Start of DATA PROVIDED

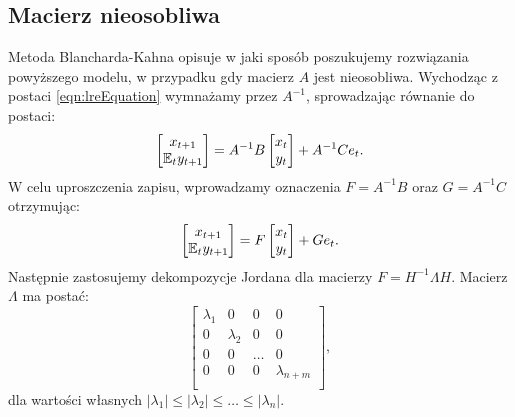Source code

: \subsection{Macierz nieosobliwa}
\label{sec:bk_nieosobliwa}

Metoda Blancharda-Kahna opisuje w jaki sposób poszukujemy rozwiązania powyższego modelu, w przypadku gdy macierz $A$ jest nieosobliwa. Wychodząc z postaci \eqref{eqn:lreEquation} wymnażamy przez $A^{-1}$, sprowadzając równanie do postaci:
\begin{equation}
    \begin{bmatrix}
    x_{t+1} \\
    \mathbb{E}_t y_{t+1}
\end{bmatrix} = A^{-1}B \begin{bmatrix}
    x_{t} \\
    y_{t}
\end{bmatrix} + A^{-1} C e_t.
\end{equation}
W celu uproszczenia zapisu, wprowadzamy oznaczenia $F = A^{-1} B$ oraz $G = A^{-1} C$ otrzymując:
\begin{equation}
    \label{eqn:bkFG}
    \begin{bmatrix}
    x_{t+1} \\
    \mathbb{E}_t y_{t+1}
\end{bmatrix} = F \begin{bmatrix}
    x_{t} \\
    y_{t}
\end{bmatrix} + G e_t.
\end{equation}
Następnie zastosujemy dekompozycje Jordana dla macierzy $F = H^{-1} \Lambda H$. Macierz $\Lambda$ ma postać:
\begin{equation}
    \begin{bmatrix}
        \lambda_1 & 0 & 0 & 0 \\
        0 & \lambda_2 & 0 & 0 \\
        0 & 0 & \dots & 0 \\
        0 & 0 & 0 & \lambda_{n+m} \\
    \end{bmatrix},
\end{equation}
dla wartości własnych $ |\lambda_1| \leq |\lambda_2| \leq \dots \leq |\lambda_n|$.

End of DATA PROVIDED
Start of DATA PROVIDED

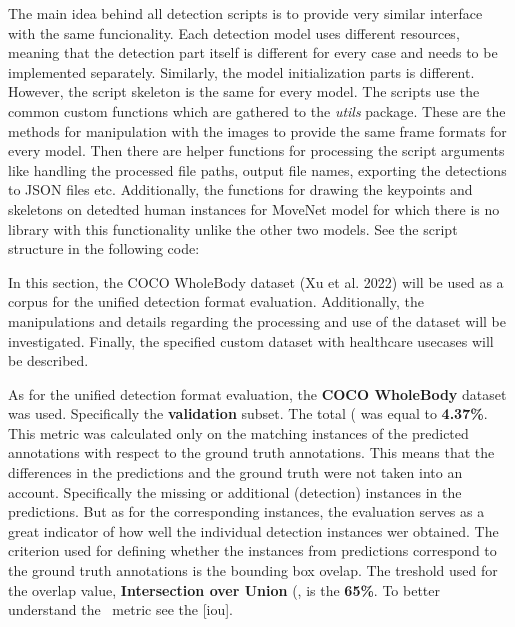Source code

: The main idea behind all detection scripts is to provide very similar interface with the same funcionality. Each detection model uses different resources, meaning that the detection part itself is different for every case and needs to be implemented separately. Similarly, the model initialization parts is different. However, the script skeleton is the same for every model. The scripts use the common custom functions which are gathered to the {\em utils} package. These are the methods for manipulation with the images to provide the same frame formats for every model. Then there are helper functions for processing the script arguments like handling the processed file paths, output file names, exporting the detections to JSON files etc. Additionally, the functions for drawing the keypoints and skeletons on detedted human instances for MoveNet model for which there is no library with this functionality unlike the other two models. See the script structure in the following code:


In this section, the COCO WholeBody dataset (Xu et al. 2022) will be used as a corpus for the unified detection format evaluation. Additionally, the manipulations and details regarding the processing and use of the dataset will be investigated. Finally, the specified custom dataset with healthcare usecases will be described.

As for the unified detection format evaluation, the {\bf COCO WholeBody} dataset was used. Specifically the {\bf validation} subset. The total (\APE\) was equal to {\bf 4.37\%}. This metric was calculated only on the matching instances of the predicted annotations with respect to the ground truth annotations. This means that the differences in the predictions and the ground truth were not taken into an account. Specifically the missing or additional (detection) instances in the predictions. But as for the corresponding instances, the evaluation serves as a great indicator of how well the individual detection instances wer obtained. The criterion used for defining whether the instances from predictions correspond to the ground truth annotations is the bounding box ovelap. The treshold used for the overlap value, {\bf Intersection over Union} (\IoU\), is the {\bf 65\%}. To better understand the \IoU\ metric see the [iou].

End of DATA PROVIDED

REQUIREMENT: Please report every line of the listing that contains the string "label".

SOLUTION BELOW:
\label{sec:bk_nieosobliwa}
    \label{eqn:bkFG}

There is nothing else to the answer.